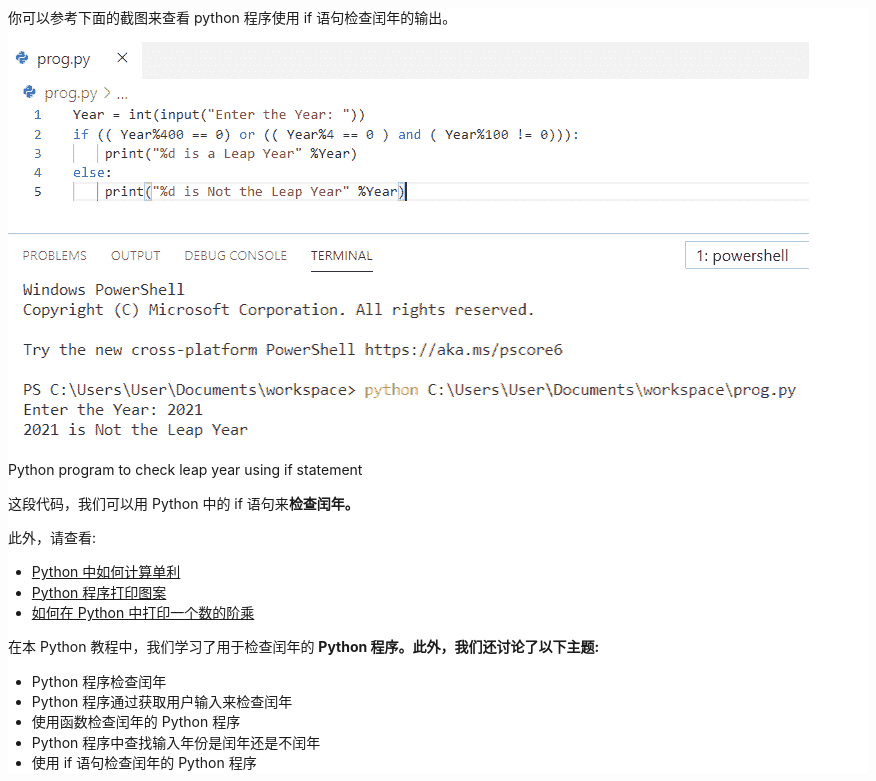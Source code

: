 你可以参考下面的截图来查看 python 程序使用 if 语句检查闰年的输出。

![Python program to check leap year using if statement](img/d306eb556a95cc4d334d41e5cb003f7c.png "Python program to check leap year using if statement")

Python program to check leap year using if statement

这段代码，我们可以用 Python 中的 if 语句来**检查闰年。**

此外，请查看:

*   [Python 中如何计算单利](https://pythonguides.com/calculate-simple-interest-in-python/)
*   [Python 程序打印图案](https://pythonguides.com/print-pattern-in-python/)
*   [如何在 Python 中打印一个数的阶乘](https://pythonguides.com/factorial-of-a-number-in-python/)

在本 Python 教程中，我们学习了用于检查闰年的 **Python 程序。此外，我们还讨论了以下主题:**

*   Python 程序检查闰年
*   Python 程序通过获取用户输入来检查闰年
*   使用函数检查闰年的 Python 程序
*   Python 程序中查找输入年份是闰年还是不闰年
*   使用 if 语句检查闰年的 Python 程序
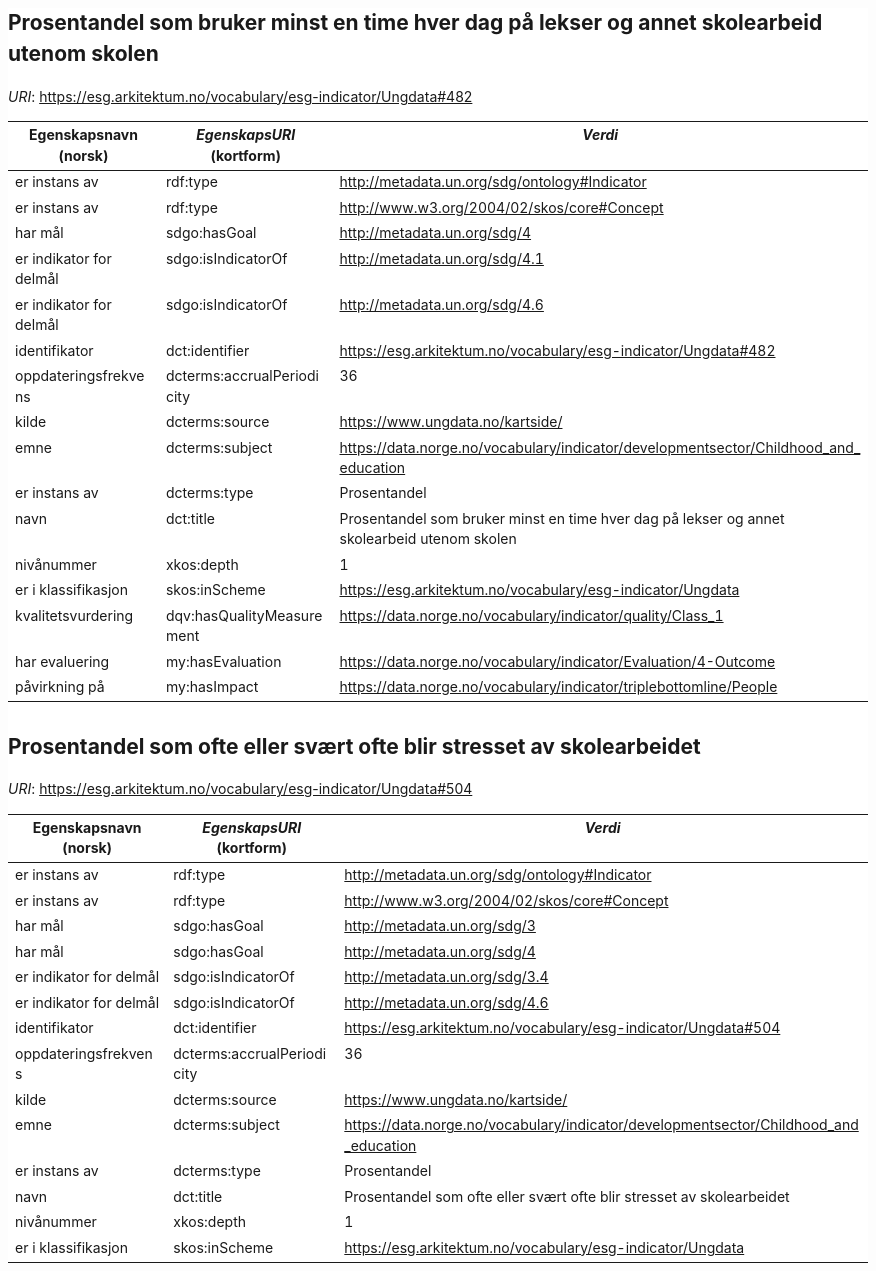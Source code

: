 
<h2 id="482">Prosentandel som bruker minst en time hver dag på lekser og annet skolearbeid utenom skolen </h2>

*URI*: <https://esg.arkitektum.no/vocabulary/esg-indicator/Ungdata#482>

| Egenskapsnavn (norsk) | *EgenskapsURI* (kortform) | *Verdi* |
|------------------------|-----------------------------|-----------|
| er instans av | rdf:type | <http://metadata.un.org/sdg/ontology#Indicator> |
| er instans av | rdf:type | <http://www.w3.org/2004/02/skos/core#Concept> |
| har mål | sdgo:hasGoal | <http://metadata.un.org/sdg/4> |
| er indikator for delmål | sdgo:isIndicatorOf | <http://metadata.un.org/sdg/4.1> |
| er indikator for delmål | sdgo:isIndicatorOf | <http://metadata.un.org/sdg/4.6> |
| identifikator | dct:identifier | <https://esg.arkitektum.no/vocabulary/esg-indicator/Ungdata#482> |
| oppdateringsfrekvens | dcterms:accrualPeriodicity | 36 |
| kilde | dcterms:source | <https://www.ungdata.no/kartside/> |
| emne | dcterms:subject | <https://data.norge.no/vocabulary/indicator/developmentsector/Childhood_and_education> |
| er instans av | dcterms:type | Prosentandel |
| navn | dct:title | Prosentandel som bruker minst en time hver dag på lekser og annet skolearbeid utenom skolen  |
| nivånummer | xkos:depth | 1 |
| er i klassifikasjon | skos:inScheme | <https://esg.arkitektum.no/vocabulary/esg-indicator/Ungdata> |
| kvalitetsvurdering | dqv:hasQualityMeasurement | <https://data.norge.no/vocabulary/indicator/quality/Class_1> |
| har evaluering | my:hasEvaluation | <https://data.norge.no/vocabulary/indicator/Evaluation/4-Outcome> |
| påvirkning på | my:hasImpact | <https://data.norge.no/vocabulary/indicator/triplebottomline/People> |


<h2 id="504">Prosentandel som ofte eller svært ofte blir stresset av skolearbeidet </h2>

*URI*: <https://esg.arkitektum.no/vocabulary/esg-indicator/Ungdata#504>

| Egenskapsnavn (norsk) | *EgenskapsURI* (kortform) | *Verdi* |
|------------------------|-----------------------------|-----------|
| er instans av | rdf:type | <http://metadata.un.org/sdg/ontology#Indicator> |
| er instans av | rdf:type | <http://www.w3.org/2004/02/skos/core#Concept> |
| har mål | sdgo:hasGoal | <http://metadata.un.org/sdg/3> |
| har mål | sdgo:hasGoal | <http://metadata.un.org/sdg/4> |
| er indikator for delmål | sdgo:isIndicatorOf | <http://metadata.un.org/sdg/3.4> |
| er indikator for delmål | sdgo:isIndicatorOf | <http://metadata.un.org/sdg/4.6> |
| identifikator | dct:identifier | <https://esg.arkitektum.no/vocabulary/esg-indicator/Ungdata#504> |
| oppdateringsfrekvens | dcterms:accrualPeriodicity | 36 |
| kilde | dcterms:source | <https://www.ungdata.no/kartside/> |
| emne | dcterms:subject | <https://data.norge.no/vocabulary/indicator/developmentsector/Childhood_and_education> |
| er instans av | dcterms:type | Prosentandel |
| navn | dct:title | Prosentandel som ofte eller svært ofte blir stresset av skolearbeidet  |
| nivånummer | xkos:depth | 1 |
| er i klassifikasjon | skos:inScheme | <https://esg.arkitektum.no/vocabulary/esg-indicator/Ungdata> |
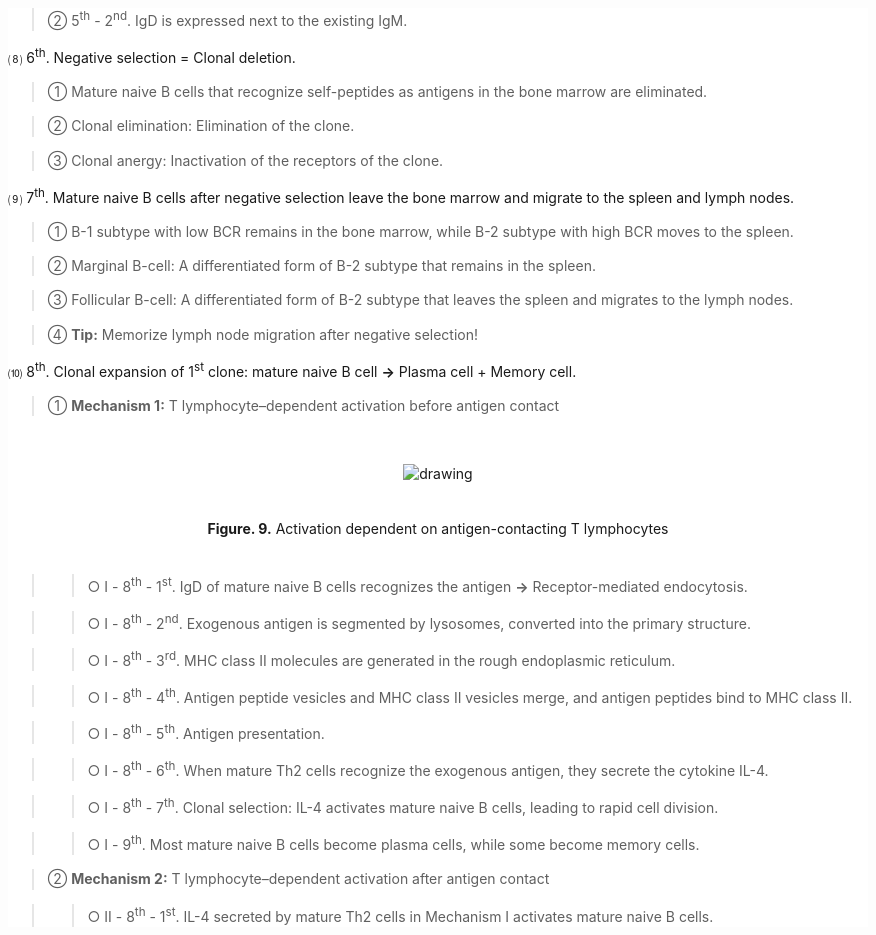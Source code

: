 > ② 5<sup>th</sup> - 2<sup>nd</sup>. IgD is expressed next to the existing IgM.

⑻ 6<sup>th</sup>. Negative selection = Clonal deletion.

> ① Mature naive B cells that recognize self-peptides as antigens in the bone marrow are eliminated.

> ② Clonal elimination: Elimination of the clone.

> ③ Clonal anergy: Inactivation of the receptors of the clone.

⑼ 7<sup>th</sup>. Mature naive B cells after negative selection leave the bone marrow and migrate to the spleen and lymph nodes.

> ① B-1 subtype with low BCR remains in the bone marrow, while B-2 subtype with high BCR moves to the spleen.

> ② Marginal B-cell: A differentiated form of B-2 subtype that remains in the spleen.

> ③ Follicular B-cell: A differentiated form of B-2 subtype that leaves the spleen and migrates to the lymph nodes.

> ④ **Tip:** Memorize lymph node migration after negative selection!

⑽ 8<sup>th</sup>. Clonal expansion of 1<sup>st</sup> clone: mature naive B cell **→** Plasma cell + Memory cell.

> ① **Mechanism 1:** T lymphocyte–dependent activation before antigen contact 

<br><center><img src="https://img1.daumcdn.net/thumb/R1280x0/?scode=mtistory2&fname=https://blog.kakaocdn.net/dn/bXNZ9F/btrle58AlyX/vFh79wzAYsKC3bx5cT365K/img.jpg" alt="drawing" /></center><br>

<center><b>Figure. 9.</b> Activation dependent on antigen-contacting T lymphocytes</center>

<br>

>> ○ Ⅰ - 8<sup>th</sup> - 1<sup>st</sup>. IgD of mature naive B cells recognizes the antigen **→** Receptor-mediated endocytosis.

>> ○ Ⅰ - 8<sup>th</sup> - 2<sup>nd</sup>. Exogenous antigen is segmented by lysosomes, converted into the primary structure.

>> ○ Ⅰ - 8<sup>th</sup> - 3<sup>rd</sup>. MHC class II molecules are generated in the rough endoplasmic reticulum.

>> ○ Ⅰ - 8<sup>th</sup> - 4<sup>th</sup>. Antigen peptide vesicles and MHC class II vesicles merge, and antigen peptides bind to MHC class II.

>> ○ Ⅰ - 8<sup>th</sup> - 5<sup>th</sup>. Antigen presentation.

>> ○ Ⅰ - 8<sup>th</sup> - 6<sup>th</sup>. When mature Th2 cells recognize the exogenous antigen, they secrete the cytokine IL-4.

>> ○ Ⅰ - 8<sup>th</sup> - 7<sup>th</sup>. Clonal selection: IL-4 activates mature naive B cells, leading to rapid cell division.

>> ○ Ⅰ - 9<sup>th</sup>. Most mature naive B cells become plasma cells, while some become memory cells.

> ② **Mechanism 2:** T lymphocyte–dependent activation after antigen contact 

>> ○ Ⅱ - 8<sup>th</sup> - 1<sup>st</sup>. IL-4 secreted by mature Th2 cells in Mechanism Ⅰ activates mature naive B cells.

______

* _YOUR TASK_: Exclude the pictures and repeat the entries word for word.

* _WRITTEN REPLY_:
Source code

: 你可以参考下面的截图来查看 python 程序使用 if 语句检查闰年的输出。

![Python program to check leap year using if statement](img/d306eb556a95cc4d334d41e5cb003f7c.png "Python program to check leap year using if statement")

Python program to check leap year using if statement

这段代码，我们可以用 Python 中的 if 语句来**检查闰年。**

此外，请查看:

*   [Python 中如何计算单利](https://pythonguides.com/calculate-simple-interest-in-python/)
*   [Python 程序打印图案](https://pythonguides.com/print-pattern-in-python/)
*   [如何在 Python 中打印一个数的阶乘](https://pythonguides.com/factorial-of-a-number-in-python/)

在本 Python 教程中，我们学习了用于检查闰年的 **Python 程序。此外，我们还讨论了以下主题:**

*   Python 程序检查闰年
*   Python 程序通过获取用户输入来检查闰年
*   使用函数检查闰年的 Python 程序
*   Python 程序中查找输入年份是闰年还是不闰年
*   使用 if 语句检查闰年的 Python 程序
Source code

: 
<h2 id="482">Prosentandel som bruker minst en time hver dag på lekser og annet skolearbeid utenom skolen </h2>

*URI*: <https://esg.arkitektum.no/vocabulary/esg-indicator/Ungdata#482>

| Egenskapsnavn (norsk) | *EgenskapsURI* (kortform) | *Verdi* |
|------------------------|-----------------------------|-----------|
| er instans av | rdf:type | <http://metadata.un.org/sdg/ontology#Indicator> |
| er instans av | rdf:type | <http://www.w3.org/2004/02/skos/core#Concept> |
| har mål | sdgo:hasGoal | <http://metadata.un.org/sdg/4> |
| er indikator for delmål | sdgo:isIndicatorOf | <http://metadata.un.org/sdg/4.1> |
| er indikator for delmål | sdgo:isIndicatorOf | <http://metadata.un.org/sdg/4.6> |
| identifikator | dct:identifier | <https://esg.arkitektum.no/vocabulary/esg-indicator/Ungdata#482> |
| oppdateringsfrekvens | dcterms:accrualPeriodicity | 36 |
| kilde | dcterms:source | <https://www.ungdata.no/kartside/> |
| emne | dcterms:subject | <https://data.norge.no/vocabulary/indicator/developmentsector/Childhood_and_education> |
| er instans av | dcterms:type | Prosentandel |
| navn | dct:title | Prosentandel som bruker minst en time hver dag på lekser og annet skolearbeid utenom skolen  |
| nivånummer | xkos:depth | 1 |
| er i klassifikasjon | skos:inScheme | <https://esg.arkitektum.no/vocabulary/esg-indicator/Ungdata> |
| kvalitetsvurdering | dqv:hasQualityMeasurement | <https://data.norge.no/vocabulary/indicator/quality/Class_1> |
| har evaluering | my:hasEvaluation | <https://data.norge.no/vocabulary/indicator/Evaluation/4-Outcome> |
| påvirkning på | my:hasImpact | <https://data.norge.no/vocabulary/indicator/triplebottomline/People> |


<h2 id="504">Prosentandel som ofte eller svært ofte blir stresset av skolearbeidet </h2>

*URI*: <https://esg.arkitektum.no/vocabulary/esg-indicator/Ungdata#504>

| Egenskapsnavn (norsk) | *EgenskapsURI* (kortform) | *Verdi* |
|------------------------|-----------------------------|-----------|
| er instans av | rdf:type | <http://metadata.un.org/sdg/ontology#Indicator> |
| er instans av | rdf:type | <http://www.w3.org/2004/02/skos/core#Concept> |
| har mål | sdgo:hasGoal | <http://metadata.un.org/sdg/3> |
| har mål | sdgo:hasGoal | <http://metadata.un.org/sdg/4> |
| er indikator for delmål | sdgo:isIndicatorOf | <http://metadata.un.org/sdg/3.4> |
| er indikator for delmål | sdgo:isIndicatorOf | <http://metadata.un.org/sdg/4.6> |
| identifikator | dct:identifier | <https://esg.arkitektum.no/vocabulary/esg-indicator/Ungdata#504> |
| oppdateringsfrekvens | dcterms:accrualPeriodicity | 36 |
| kilde | dcterms:source | <https://www.ungdata.no/kartside/> |
| emne | dcterms:subject | <https://data.norge.no/vocabulary/indicator/developmentsector/Childhood_and_education> |
| er instans av | dcterms:type | Prosentandel |
| navn | dct:title | Prosentandel som ofte eller svært ofte blir stresset av skolearbeidet  |
| nivånummer | xkos:depth | 1 |
| er i klassifikasjon | skos:inScheme | <https://esg.arkitektum.no/vocabulary/esg-indicator/Ungdata> |
Source code

: > ② 5<sup>th</sup> - 2<sup>nd</sup>. IgD is expressed next to the existing IgM.

⑻ 6<sup>th</sup>. Negative selection = Clonal deletion.

> ① Mature naive B cells that recognize self-peptides as antigens in the bone marrow are eliminated.

> ② Clonal elimination: Elimination of the clone.

> ③ Clonal anergy: Inactivation of the receptors of the clone.

⑼ 7<sup>th</sup>. Mature naive B cells after negative selection leave the bone marrow and migrate to the spleen and lymph nodes.

> ① B-1 subtype with low BCR remains in the bone marrow, while B-2 subtype with high BCR moves to the spleen.

> ② Marginal B-cell: A differentiated form of B-2 subtype that remains in the spleen.

> ③ Follicular B-cell: A differentiated form of B-2 subtype that leaves the spleen and migrates to the lymph nodes.

> ④ **Tip:** Memorize lymph node migration after negative selection!

⑽ 8<sup>th</sup>. Clonal expansion of 1<sup>st</sup> clone: mature naive B cell **→** Plasma cell + Memory cell.

> ① **Mechanism 1:** T lymphocyte–dependent activation before antigen contact 

<br><center><img src="https://img1.daumcdn.net/thumb/R1280x0/?scode=mtistory2&fname=https://blog.kakaocdn.net/dn/bXNZ9F/btrle58AlyX/vFh79wzAYsKC3bx5cT365K/img.jpg" alt="drawing" /></center><br>

<center><b>Figure. 9.</b> Activation dependent on antigen-contacting T lymphocytes</center>

<br>

>> ○ Ⅰ - 8<sup>th</sup> - 1<sup>st</sup>. IgD of mature naive B cells recognizes the antigen **→** Receptor-mediated endocytosis.

>> ○ Ⅰ - 8<sup>th</sup> - 2<sup>nd</sup>. Exogenous antigen is segmented by lysosomes, converted into the primary structure.

>> ○ Ⅰ - 8<sup>th</sup> - 3<sup>rd</sup>. MHC class II molecules are generated in the rough endoplasmic reticulum.

>> ○ Ⅰ - 8<sup>th</sup> - 4<sup>th</sup>. Antigen peptide vesicles and MHC class II vesicles merge, and antigen peptides bind to MHC class II.

>> ○ Ⅰ - 8<sup>th</sup> - 5<sup>th</sup>. Antigen presentation.

>> ○ Ⅰ - 8<sup>th</sup> - 6<sup>th</sup>. When mature Th2 cells recognize the exogenous antigen, they secrete the cytokine IL-4.

>> ○ Ⅰ - 8<sup>th</sup> - 7<sup>th</sup>. Clonal selection: IL-4 activates mature naive B cells, leading to rapid cell division.

>> ○ Ⅰ - 9<sup>th</sup>. Most mature naive B cells become plasma cells, while some become memory cells.

> ② **Mechanism 2:** T lymphocyte–dependent activation after antigen contact 

>> ○ Ⅱ - 8<sup>th</sup> - 1<sup>st</sup>. IL-4 secreted by mature Th2 cells in Mechanism Ⅰ activates mature naive B cells.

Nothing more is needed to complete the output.